▶ **Description of the task**:
How many lines below contain the word "smaller"? Reply solely with the number.

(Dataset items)

■ ■ ■ ■ ■

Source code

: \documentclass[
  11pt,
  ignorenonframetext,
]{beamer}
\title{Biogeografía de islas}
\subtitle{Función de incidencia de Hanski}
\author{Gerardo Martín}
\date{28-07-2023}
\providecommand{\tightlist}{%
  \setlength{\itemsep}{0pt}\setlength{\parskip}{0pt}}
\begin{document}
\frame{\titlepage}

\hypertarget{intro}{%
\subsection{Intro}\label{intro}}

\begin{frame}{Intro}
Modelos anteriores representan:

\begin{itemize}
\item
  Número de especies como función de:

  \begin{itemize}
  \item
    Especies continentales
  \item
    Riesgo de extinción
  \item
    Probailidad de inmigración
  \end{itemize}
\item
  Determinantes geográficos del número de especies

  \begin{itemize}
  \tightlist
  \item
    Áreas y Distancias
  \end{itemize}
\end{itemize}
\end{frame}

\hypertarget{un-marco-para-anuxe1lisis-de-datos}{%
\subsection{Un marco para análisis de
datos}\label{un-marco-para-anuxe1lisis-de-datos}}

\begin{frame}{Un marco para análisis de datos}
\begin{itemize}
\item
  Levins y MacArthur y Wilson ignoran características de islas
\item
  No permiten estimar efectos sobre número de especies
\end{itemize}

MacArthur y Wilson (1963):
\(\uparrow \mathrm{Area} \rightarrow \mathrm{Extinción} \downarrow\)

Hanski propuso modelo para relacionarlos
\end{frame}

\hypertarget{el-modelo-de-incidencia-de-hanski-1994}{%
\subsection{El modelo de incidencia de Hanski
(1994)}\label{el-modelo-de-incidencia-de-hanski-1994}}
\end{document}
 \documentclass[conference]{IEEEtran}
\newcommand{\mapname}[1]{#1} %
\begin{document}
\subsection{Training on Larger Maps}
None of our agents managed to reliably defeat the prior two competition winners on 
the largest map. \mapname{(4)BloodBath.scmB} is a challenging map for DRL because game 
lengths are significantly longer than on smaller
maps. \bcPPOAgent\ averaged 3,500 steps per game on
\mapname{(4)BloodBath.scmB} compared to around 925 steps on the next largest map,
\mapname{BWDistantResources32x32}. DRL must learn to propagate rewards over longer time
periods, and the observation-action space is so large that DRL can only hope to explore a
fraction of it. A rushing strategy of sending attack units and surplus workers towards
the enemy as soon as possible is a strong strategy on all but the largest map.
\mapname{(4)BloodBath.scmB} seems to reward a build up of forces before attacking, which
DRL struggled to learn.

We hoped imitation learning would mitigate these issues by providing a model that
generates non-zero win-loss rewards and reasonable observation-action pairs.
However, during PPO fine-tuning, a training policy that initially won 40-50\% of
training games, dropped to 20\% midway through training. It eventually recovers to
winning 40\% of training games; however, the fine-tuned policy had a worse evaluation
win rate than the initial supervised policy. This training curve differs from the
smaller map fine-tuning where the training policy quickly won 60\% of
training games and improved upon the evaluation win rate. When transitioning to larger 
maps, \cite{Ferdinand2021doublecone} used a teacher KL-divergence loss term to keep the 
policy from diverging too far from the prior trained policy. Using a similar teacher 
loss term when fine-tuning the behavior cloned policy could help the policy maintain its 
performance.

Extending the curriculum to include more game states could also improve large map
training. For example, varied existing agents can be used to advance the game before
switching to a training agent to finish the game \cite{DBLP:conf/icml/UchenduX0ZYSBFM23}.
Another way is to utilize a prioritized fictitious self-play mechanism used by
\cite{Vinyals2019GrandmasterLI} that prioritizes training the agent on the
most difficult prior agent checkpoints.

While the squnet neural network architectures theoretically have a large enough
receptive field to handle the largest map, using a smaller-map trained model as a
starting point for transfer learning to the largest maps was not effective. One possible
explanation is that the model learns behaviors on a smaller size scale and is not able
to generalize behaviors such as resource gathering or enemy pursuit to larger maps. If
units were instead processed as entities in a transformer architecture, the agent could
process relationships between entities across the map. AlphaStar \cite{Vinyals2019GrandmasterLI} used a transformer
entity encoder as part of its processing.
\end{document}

■ ■ ■ ■ ■

▶ **Solution**:
4